*Prompt:* The entries that follow include a run beginning at the line with "The format is based on" and ending at the line with "manual for details.)"; restate that run word for word and leave the rest out.

──────────────────────────────

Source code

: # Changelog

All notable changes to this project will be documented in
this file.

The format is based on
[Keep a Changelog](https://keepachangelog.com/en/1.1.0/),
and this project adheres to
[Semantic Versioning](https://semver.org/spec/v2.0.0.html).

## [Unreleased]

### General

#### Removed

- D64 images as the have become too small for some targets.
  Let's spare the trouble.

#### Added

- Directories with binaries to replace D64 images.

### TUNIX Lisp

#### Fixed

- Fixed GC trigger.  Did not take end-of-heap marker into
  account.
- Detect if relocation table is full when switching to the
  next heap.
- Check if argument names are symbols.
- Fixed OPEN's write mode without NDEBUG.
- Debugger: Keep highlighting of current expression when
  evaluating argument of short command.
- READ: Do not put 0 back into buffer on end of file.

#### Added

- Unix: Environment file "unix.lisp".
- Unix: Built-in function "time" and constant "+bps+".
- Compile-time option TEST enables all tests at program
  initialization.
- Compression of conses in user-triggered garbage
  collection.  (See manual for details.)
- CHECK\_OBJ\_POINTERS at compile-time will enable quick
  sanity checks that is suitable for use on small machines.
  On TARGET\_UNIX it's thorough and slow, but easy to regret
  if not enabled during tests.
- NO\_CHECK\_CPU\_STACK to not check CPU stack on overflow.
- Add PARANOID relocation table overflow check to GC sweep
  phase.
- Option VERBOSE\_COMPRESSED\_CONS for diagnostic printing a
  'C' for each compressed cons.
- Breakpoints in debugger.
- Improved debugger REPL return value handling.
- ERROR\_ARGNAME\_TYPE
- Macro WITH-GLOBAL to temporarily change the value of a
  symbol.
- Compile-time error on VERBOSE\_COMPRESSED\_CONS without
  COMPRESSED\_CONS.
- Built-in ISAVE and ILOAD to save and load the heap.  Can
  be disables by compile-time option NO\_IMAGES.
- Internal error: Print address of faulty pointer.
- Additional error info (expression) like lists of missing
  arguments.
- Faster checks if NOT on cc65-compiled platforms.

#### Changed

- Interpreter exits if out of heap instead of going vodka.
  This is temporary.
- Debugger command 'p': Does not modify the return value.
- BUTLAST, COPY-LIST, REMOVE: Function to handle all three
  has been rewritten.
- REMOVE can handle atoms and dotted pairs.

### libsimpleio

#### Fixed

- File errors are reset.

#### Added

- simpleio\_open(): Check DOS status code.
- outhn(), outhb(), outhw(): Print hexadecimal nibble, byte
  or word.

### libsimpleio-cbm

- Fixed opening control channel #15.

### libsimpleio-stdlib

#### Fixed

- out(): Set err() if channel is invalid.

──────────────────────────────

*Problem solution:*
The format is based on
[Keep a Changelog](https://keepachangelog.com/en/1.1.0/),
and this project adheres to
[Semantic Versioning](https://semver.org/spec/v2.0.0.html).

## [Unreleased]

### General

#### Removed

- D64 images as the have become too small for some targets.
  Let's spare the trouble.

#### Added

- Directories with binaries to replace D64 images.

### TUNIX Lisp

#### Fixed

- Fixed GC trigger.  Did not take end-of-heap marker into
  account.
- Detect if relocation table is full when switching to the
  next heap.
- Check if argument names are symbols.
- Fixed OPEN's write mode without NDEBUG.
- Debugger: Keep highlighting of current expression when
  evaluating argument of short command.
- READ: Do not put 0 back into buffer on end of file.

#### Added

- Unix: Environment file "unix.lisp".
- Unix: Built-in function "time" and constant "+bps+".
- Compile-time option TEST enables all tests at program
  initialization.
- Compression of conses in user-triggered garbage
  collection.  (See manual for details.)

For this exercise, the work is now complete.